System for the Recognizing of Pigmented Skin Lesions with Fusion and Analysis of Heterogeneous Data Based on a Multimodal Neural Network

Affiliations

System for the Recognizing of Pigmented Skin Lesions with Fusion and Analysis of Heterogeneous Data Based on a Multimodal Neural Network

Pavel Alekseevich Lyakhov et al. Cancers (Basel). .

Abstract

Today, skin cancer is one of the most common malignant neoplasms in the human body. Diagnosis of pigmented lesions is challenging even for experienced dermatologists due to the wide range of morphological manifestations. Artificial intelligence technologies are capable of equaling and even surpassing the capabilities of a dermatologist in terms of efficiency. The main problem of implementing intellectual analysis systems is low accuracy. One of the possible ways to increase this indicator is using stages of preliminary processing of visual data and the use of heterogeneous data. The article proposes a multimodal neural network system for identifying pigmented skin lesions with a preliminary identification, and removing hair from dermatoscopic images. The novelty of the proposed system lies in the joint use of the stage of preliminary cleaning of hair structures and a multimodal neural network system for the analysis of heterogeneous data.
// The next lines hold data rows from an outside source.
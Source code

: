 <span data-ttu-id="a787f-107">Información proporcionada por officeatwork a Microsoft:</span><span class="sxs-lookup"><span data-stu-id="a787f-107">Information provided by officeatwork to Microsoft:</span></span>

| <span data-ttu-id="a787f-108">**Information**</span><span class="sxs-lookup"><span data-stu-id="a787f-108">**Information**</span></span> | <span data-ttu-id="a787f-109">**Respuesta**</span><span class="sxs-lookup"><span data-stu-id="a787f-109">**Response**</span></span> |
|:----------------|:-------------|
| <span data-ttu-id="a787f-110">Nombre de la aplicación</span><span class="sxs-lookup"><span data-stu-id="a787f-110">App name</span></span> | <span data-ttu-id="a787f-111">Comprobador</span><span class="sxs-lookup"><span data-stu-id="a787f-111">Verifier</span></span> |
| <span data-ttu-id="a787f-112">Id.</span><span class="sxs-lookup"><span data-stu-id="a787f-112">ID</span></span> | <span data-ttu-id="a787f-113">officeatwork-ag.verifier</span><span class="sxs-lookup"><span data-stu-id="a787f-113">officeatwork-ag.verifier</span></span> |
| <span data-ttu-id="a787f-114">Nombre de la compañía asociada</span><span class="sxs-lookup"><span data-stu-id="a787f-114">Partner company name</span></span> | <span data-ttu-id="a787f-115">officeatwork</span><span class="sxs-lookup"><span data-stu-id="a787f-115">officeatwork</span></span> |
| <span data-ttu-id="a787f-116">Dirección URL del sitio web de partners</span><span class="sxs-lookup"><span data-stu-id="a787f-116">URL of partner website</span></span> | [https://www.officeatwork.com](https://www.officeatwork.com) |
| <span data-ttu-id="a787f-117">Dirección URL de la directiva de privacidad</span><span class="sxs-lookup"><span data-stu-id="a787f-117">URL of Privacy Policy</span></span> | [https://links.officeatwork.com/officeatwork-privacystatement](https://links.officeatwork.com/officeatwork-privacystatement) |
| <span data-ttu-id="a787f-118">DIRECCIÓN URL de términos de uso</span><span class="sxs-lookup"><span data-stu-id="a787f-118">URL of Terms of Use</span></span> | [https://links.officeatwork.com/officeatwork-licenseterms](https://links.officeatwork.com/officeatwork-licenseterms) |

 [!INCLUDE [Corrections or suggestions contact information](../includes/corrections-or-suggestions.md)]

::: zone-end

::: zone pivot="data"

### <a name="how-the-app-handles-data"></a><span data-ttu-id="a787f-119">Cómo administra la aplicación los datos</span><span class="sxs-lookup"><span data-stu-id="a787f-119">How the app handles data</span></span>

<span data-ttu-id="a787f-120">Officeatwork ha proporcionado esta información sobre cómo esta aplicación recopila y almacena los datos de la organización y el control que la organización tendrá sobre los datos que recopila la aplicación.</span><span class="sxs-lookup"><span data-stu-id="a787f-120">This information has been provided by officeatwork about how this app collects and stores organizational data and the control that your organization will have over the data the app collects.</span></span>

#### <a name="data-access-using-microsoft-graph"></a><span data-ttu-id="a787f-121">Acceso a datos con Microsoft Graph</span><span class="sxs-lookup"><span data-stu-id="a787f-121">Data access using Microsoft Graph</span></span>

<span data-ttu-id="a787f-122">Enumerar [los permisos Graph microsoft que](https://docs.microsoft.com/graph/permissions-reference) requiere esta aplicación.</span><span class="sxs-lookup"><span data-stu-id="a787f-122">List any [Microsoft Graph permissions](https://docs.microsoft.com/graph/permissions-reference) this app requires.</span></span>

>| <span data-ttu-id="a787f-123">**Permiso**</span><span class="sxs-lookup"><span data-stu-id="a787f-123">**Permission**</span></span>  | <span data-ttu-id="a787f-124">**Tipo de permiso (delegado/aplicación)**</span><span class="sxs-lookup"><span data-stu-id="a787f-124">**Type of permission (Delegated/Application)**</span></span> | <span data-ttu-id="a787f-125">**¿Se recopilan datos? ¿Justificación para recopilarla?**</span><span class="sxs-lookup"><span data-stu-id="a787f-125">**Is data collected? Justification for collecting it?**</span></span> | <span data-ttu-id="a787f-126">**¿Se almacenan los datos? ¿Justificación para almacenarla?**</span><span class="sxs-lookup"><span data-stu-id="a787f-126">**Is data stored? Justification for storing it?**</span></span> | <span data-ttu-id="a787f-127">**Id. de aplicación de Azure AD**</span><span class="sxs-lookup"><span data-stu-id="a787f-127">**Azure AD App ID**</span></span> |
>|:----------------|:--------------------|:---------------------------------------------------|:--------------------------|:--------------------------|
The accuracy of pigmented skin lesions recognition in 10 diagnostically significant categories in the proposed system was 83.6%. The use of the proposed system by dermatologists as an auxiliary diagnostic method will minimize the impact of the human factor, assist in making medical decisions, and expand the possibilities of early detection of skin cancer.

Keywords: convolutional neural networks; dermatoscopic images; digital image processing; hair removal; heterogeneous data; melanoma; metadata; multimodal neural networks; pattern recognition; pigmented skin lesions.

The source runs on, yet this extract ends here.